PLSKO: a robust knockoff generator to control false discovery rate in omics variable selection

Our PhD student Guannan Yang has submitted her first manuscript!

PLSKO is a new and robust knockoff variable generator that is applicable to various types of omics data. Knockoff generators enable to create ‘knockoff copies’ of original data to control for False Discovery Rate without the need to calculate p-values.

PLSKO is:

  • assumption-free
  • controls FDR with sufficient statistical power in omics studies
  • applicable in complex non-linear cases.
PLSKO: a robust knockoff generator to control false discovery rate in omics variable selection. Guannan YangEllen MenkhorstEvdokia DimitriadisKim-Anh Lê Cao.

 

Abstract

The knockoff framework, combined with variable selection procedure, controls false discovery rate (FDR) without the need for calculating p−values. Hence, it presents an attractive alternative to differential expression analysis of high-throughput biological data. However, current knockoff variable generators make strong assumptions or insufficient approximations that lead to FDR inflation when applied to biological data.
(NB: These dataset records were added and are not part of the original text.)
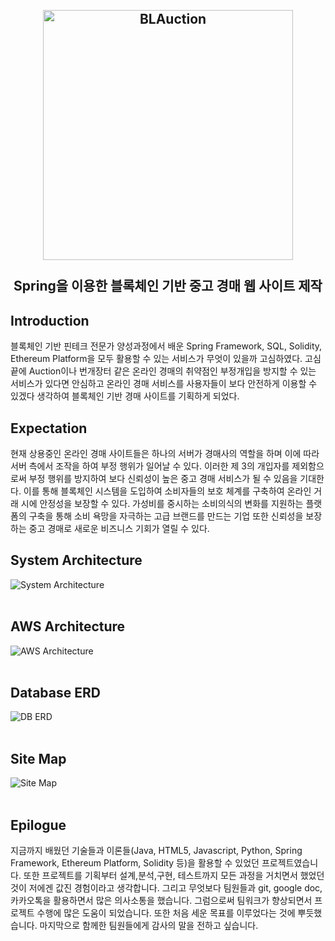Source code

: <h2 align="center">
    <br>
    <img src="https://raw.githubusercontent.com/Team20s/BLAuction/master/BLAuction/web/img/logo.PNG" alt="BLAuction" width=400">
    <br>
    <br>
    Spring을 이용한 블록체인 기반 중고 경매 웹 사이트 제작
    <br>
</h2>


## Introduction
블록체인 기반 핀테크 전문가 양성과정에서 배운 Spring Framework, SQL, Solidity, Ethereum Platform을 모두 활용할 수 있는 서비스가 무엇이 있을까 고심하였다. 고심 끝에 Auction이나 번개장터 같은 온라인 경매의 취약점인 부정개입을 방지할 수 있는 서비스가 있다면 안심하고 온라인 경매 서비스를 사용자들이 보다 안전하게 이용할 수 있겠다 생각하여 블록체인 기반 경매 사이트를 기획하게 되었다.
<br>

## Expectation
 현재 상용중인 온라인 경매 사이트들은 하나의 서버가 경매사의 역할을 하며 이에 따라 서버 측에서 조작을 하여 부정 행위가 일어날 수 있다. 이러한 제 3의 개입자를 제외함으로써 부정 행위를 방지하여 보다 신뢰성이 높은 중고 경매 서비스가 될 수 있음을 기대한다. 이를 통해 블록체인 시스템을 도입하여  소비자들의 보호 체계를 구축하여 온라인 거래 시에 안정성을 보장할 수 있다.
  가성비를 중시하는 소비의식의 변화를 지원하는 플랫폼의 구축을 통해 소비 욕망을 자극하는 고급 브랜드를 만드는 기업 또한 신뢰성을 보장하는 중고 경매로 새로운 비즈니스 기회가 열릴 수 있다. 
<br>

## System Architecture
<img src="https://raw.githubusercontent.com/Team20s/BLAuction/master/image_readme/BLAuction_Architecture.png" alt="System Architecture">
<br>
<br>

## AWS Architecture
<img src="https://raw.githubusercontent.com/Team20s/BLAuction/master/image_readme/BLAuction_AWS.png" alt="AWS Architecture">
<br>
<br>

## Database ERD
<img src="https://raw.githubusercontent.com/Team20s/BLAuction/master/image_readme/db_erd.png" alt="DB ERD">
<br>
<br>

## Site Map
<img src="https://raw.githubusercontent.com/Team20s/BLAuction/master/image_readme/site_map.jpg" alt="Site Map">
<br>
<br>

## Epilogue
지금까지 배웠던 기술들과 이론들(Java, HTML5, Javascript, Python, Spring Framework, Ethereum Platform, Solidity 등)을 활용할 수 있었던 프로젝트였습니다. 또한 프로젝트를 기획부터 설계,분석,구현, 테스트까지 모든 과정을 거치면서 했었던 것이 저에겐 값진 경험이라고 생각합니다. 그리고 무엇보다 팀원들과 git, google doc, 카카오톡을 활용하면서 많은 의사소통을 했습니다. 그럼으로써 팀워크가 향상되면서 프로젝트 수행에 많은 도움이 되었습니다. 또한 처음 세운 목표를 이루었다는 것에 뿌듯했습니다. 마지막으로 함께한 팀원들에게 감사의 말을 전하고 싶습니다.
We propose Partial Least Squares Knockoff (PLSKO), an efficient and assumption-free knockoff generator that is robust to varying types of biological omics data. We compare PLSKO with a wide range of existing methods. In simulation studies, we show that PLSKO is the only method that controls FDR with sufficient statistical power in complex non-linear cases. In semi-simulation studies based on real data, we show that PLSKO generates valid knockoff variables for different types of biological data, including RNA-seq, proteomics, metabolomics and microbiome. In preeclampsia multi-omics case studies, we combined PLSKO with Aggregation Knockoff to address the random- ness of knockoffs and improve power, and show that our method is able to select variables that are biologically relevant.